RECORDS PROVIDED:
********************
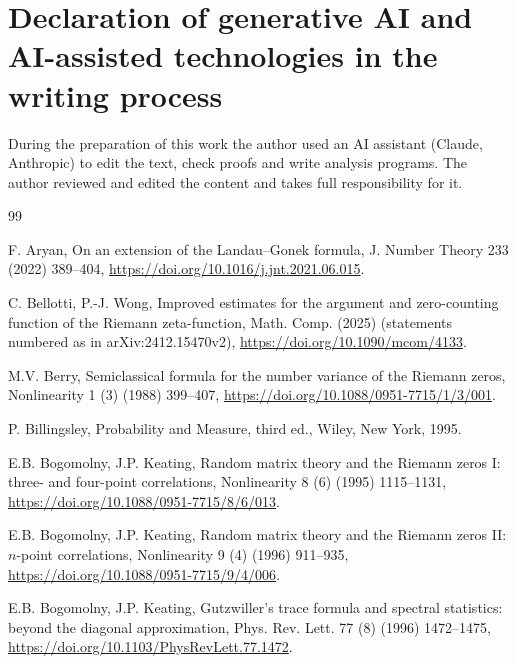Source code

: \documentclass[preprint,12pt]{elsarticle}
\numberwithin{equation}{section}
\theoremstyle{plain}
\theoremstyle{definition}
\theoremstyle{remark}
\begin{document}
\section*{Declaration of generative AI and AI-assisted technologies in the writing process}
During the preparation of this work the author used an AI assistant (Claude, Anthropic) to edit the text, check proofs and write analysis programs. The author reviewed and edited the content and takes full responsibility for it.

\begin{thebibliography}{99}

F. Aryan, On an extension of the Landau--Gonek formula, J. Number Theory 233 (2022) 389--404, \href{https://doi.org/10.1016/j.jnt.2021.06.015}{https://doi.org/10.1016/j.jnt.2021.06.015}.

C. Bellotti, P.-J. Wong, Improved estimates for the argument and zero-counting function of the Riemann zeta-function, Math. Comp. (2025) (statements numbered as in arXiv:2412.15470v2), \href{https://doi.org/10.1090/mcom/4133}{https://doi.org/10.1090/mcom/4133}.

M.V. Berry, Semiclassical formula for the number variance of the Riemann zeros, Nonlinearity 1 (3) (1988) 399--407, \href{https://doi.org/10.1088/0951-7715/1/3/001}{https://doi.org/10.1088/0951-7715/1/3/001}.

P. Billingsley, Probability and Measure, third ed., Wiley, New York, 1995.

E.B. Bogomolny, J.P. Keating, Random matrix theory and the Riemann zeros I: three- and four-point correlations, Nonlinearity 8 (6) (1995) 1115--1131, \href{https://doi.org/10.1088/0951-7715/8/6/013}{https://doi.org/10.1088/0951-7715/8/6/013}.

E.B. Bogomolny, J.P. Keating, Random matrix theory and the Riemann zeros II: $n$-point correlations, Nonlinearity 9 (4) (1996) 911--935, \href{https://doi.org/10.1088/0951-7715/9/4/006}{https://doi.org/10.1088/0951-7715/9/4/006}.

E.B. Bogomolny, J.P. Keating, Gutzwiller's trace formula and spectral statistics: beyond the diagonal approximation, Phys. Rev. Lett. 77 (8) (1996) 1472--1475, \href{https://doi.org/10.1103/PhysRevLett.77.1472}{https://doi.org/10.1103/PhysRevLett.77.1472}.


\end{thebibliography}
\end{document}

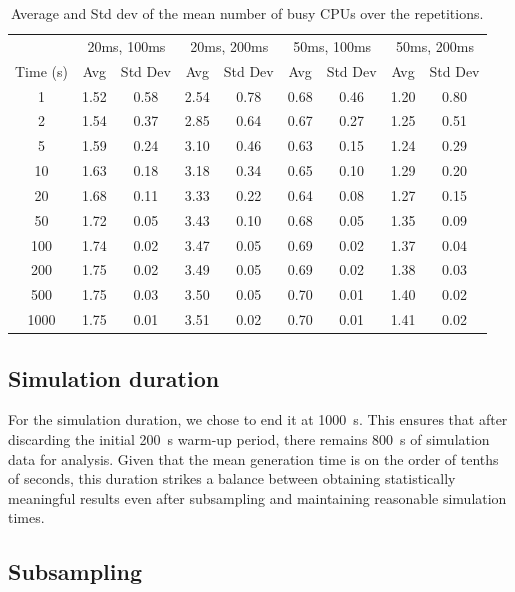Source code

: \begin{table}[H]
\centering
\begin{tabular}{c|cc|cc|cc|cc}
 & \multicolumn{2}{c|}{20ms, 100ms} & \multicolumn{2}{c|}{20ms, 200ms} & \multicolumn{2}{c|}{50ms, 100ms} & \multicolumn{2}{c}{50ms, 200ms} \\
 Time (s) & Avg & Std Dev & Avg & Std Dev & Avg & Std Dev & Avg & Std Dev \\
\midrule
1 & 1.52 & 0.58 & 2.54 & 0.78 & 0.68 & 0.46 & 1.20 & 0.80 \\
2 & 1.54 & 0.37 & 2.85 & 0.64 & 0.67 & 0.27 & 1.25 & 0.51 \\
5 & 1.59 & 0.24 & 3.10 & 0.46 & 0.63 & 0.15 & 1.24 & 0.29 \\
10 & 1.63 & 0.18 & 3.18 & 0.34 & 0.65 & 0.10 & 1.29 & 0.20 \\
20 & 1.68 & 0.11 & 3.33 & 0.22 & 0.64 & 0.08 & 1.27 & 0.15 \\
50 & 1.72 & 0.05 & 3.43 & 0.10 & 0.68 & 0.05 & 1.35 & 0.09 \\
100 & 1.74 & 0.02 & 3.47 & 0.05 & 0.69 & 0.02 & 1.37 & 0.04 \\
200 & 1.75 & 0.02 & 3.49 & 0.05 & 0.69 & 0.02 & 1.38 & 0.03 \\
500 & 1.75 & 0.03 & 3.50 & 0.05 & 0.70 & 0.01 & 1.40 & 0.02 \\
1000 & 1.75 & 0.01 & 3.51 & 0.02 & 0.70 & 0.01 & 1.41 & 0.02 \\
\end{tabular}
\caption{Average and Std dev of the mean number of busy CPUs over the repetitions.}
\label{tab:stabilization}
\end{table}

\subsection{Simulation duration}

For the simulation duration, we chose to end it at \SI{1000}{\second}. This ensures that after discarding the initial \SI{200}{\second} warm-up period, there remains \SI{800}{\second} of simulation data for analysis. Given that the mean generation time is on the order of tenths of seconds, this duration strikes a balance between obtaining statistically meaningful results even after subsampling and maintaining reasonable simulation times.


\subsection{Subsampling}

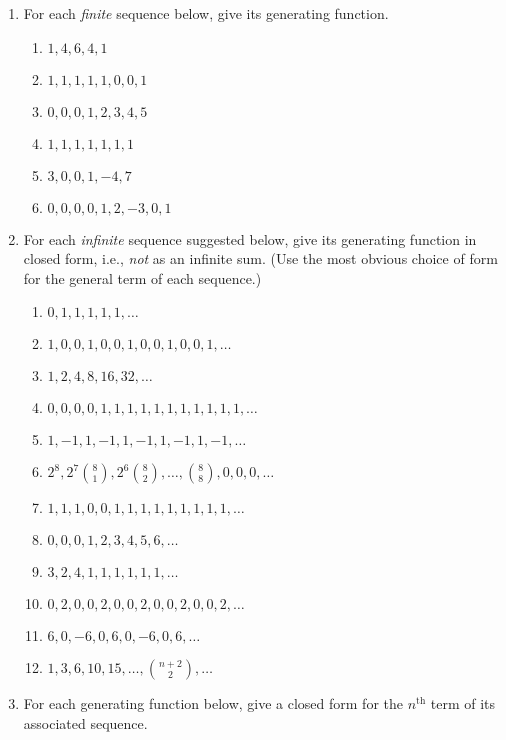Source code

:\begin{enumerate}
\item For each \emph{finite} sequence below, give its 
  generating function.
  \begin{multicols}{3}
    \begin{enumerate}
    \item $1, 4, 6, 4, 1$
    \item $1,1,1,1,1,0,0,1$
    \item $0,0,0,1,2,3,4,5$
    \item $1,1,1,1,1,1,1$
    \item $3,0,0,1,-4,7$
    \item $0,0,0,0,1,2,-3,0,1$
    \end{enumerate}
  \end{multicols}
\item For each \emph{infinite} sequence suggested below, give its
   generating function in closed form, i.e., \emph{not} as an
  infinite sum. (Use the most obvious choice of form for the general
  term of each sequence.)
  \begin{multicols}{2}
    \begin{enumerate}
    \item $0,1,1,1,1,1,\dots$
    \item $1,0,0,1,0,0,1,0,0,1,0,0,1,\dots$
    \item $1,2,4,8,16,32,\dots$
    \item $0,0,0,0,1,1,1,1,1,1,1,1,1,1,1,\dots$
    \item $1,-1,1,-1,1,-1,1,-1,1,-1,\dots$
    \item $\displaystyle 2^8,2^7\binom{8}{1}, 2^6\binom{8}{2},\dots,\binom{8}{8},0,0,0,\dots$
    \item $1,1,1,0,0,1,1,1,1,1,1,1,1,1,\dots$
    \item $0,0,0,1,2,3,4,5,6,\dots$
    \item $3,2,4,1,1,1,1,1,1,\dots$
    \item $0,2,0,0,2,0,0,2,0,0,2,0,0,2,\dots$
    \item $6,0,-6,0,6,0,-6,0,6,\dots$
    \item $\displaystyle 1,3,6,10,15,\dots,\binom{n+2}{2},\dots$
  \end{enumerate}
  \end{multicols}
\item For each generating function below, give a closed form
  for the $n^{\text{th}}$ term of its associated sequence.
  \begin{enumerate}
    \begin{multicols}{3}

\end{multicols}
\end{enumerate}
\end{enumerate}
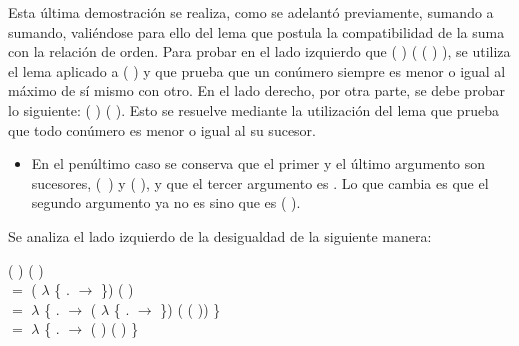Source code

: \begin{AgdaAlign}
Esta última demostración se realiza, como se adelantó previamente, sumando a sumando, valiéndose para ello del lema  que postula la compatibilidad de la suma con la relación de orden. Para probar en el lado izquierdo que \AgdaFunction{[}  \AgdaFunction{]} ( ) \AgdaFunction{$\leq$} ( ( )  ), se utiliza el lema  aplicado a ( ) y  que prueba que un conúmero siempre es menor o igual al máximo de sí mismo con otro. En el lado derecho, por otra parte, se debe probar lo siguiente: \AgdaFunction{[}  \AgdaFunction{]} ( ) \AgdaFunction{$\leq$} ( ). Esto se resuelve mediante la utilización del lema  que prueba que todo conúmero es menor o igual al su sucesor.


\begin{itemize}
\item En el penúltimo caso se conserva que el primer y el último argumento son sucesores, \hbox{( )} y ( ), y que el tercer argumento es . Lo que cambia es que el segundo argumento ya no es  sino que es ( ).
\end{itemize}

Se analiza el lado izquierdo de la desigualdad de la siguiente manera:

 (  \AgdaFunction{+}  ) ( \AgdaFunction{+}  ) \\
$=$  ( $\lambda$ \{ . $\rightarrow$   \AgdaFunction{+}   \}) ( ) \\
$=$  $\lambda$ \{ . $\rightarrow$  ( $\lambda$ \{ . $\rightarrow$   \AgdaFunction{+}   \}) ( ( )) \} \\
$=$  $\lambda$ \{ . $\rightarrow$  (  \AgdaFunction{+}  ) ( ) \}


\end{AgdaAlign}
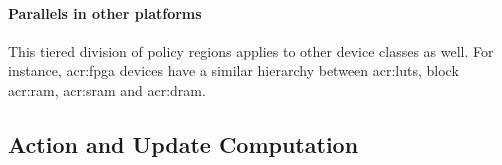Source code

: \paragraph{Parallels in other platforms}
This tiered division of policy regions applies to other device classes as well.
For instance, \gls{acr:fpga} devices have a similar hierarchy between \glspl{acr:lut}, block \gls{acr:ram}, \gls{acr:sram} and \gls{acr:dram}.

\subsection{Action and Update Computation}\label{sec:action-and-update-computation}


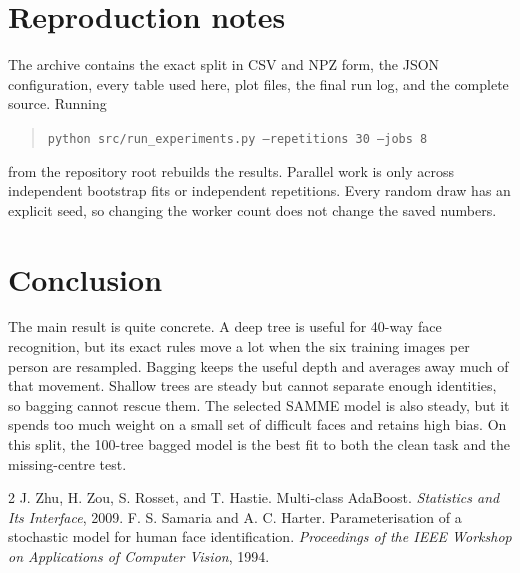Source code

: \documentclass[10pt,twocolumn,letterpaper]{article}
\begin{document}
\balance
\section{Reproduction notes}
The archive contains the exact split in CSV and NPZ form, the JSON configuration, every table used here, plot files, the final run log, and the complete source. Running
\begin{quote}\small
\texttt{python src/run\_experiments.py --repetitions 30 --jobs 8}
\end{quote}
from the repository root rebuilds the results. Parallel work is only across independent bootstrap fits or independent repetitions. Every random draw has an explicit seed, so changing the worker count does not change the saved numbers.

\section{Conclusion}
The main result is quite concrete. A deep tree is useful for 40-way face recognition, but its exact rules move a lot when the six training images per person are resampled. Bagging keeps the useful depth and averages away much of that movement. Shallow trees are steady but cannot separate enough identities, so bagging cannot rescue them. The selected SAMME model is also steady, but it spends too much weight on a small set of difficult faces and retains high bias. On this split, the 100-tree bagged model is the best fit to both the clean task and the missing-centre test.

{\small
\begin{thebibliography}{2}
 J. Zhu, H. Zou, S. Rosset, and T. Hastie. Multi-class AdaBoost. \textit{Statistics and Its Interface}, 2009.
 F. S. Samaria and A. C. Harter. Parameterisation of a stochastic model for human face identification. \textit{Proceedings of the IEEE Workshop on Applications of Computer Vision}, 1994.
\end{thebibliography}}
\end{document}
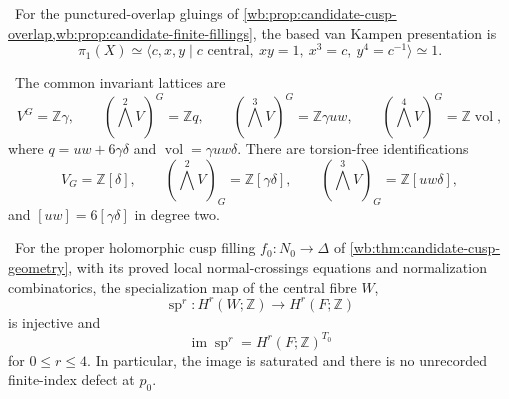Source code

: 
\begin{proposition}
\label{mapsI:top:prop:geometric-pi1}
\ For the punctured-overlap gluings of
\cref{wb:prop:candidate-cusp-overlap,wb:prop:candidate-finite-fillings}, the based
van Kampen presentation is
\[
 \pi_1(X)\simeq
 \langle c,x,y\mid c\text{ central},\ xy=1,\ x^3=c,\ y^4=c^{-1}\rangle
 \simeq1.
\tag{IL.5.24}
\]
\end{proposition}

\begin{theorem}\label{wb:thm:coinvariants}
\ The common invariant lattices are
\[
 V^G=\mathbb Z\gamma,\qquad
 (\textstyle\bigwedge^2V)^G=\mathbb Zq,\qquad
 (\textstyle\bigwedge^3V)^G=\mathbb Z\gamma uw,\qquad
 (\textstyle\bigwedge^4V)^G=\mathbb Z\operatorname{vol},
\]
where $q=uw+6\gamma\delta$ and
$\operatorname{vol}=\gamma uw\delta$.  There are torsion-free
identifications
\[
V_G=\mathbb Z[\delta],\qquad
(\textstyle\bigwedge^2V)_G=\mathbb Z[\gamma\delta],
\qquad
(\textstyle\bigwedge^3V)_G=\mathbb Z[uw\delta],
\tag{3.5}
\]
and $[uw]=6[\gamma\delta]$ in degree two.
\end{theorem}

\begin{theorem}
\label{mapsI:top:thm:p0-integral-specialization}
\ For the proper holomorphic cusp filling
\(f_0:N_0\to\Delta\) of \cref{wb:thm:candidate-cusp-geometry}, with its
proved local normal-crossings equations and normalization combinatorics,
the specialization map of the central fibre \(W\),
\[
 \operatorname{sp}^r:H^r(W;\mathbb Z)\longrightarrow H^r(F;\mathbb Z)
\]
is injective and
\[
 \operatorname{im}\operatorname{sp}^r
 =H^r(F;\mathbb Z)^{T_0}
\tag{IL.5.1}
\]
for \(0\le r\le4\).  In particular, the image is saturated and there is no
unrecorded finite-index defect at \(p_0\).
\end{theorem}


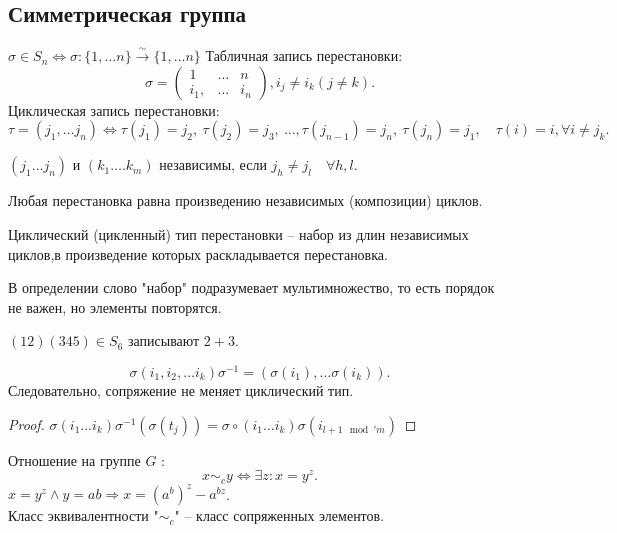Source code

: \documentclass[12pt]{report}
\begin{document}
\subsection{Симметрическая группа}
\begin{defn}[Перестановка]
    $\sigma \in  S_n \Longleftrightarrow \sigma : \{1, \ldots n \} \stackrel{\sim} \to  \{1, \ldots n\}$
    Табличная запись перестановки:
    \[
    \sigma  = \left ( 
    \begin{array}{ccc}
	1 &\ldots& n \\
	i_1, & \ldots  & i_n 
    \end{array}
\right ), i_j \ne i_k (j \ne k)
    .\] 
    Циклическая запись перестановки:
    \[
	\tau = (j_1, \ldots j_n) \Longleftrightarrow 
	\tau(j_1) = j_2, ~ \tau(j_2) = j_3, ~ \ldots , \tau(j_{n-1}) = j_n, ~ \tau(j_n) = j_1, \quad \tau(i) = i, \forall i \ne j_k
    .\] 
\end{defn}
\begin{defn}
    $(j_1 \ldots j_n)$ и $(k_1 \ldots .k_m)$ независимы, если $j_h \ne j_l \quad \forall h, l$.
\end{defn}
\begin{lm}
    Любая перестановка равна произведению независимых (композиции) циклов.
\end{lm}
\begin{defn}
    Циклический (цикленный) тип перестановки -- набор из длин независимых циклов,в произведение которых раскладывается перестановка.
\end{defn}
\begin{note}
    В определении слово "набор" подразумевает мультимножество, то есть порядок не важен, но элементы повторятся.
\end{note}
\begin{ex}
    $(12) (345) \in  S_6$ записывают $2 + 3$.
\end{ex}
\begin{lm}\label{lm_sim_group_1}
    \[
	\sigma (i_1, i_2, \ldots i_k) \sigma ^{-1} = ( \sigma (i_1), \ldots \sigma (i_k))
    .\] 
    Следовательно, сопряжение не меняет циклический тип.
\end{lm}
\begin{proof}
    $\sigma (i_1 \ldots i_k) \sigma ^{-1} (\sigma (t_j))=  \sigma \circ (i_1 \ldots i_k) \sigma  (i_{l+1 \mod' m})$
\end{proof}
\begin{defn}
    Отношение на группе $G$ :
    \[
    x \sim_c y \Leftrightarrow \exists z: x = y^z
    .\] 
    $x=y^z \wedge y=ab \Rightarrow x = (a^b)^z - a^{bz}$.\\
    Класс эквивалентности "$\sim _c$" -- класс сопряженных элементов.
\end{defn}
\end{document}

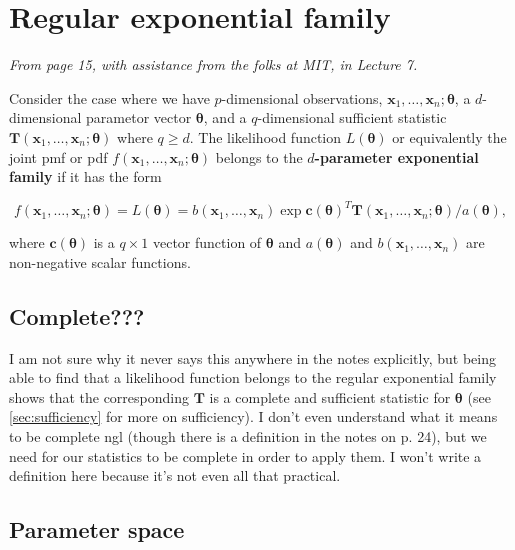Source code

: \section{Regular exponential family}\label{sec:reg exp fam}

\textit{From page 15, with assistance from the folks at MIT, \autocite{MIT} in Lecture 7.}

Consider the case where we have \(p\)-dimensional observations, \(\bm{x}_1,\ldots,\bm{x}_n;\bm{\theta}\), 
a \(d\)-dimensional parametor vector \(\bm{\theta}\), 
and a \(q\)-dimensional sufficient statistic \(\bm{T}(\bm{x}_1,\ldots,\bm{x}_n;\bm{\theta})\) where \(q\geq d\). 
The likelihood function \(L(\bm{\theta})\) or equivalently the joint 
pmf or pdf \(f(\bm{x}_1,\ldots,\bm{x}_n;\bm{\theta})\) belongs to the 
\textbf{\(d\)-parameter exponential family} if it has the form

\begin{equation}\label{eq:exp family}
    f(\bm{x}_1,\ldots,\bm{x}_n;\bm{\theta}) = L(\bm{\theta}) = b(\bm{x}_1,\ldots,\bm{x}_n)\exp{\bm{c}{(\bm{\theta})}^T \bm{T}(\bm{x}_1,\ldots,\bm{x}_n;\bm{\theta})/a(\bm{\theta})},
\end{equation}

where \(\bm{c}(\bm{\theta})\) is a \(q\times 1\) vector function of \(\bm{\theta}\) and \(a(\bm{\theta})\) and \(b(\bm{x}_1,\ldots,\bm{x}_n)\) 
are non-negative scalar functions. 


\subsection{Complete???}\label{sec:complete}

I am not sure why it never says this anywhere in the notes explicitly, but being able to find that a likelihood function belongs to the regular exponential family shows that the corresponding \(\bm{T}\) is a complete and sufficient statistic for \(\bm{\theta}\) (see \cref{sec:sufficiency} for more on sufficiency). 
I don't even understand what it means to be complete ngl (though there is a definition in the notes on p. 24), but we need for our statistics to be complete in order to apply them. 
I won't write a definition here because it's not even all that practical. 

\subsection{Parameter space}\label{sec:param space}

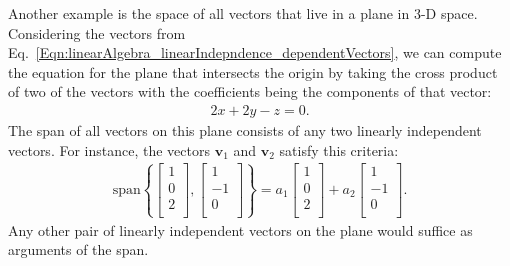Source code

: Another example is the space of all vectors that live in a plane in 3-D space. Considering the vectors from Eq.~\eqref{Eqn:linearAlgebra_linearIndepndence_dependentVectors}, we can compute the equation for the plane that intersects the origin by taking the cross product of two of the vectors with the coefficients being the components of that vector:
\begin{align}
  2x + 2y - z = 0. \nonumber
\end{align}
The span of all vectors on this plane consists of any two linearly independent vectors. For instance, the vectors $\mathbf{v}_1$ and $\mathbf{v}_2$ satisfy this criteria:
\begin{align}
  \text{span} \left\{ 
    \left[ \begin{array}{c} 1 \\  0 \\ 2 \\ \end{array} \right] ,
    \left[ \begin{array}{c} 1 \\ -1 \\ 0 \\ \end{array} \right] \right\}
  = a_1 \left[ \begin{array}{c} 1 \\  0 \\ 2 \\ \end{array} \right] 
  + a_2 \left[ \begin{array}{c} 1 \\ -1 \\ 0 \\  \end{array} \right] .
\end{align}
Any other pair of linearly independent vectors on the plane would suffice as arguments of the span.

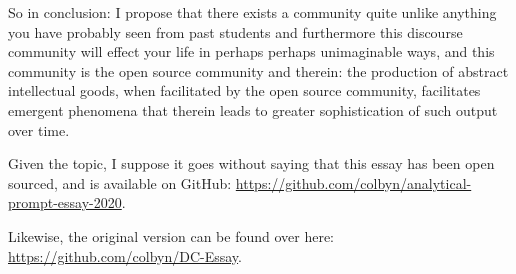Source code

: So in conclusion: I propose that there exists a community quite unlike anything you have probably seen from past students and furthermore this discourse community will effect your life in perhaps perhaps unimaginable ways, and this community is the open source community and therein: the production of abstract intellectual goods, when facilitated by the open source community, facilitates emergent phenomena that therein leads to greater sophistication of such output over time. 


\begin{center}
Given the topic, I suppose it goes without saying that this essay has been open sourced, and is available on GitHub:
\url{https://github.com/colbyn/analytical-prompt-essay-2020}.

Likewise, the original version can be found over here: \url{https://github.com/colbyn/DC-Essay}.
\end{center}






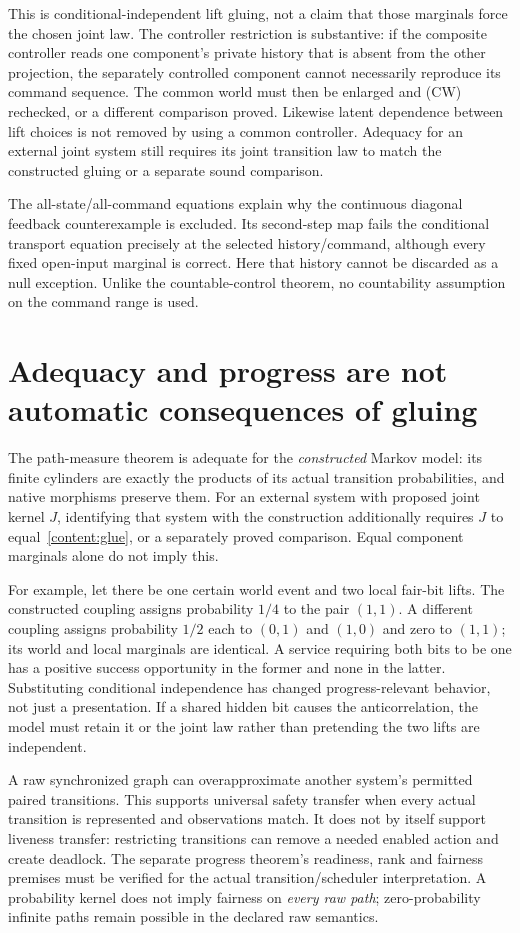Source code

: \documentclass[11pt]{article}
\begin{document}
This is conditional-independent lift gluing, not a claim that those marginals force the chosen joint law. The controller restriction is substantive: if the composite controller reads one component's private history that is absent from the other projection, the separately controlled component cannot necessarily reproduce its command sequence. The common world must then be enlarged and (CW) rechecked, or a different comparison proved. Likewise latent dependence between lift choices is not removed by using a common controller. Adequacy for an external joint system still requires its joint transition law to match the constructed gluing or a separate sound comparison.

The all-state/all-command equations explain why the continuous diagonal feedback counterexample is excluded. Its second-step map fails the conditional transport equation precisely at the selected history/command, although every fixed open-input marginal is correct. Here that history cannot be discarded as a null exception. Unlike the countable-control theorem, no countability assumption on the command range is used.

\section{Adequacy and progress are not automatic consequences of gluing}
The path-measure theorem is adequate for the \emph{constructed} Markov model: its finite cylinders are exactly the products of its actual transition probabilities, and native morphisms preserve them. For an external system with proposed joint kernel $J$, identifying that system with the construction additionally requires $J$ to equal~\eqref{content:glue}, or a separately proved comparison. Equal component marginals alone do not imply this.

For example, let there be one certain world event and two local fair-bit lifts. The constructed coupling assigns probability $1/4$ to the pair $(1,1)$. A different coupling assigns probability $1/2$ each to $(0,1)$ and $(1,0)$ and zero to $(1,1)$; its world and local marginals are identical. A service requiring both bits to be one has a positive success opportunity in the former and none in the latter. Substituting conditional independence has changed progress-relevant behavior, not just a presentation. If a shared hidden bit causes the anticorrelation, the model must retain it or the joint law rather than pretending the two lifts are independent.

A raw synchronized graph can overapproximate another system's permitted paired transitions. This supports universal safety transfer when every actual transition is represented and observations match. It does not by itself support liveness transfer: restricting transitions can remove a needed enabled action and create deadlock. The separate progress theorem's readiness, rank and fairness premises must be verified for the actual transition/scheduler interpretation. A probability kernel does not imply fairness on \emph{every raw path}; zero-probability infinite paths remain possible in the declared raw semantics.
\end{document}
********************
TASK:
Read the data above and pull out each line that holds the string "split".

COMPLETED TASK:
The archive contains the exact split in CSV and NPZ form, the JSON configuration, every table used here, plot files, the final run log, and the complete source. Running
The main result is quite concrete. A deep tree is useful for 40-way face recognition, but its exact rules move a lot when the six training images per person are resampled. Bagging keeps the useful depth and averages away much of that movement. Shallow trees are steady but cannot separate enough identities, so bagging cannot rescue them. The selected SAMME model is also steady, but it spends too much weight on a small set of difficult faces and retains high bias. On this split, the 100-tree bagged model is the best fit to both the clean task and the missing-centre test.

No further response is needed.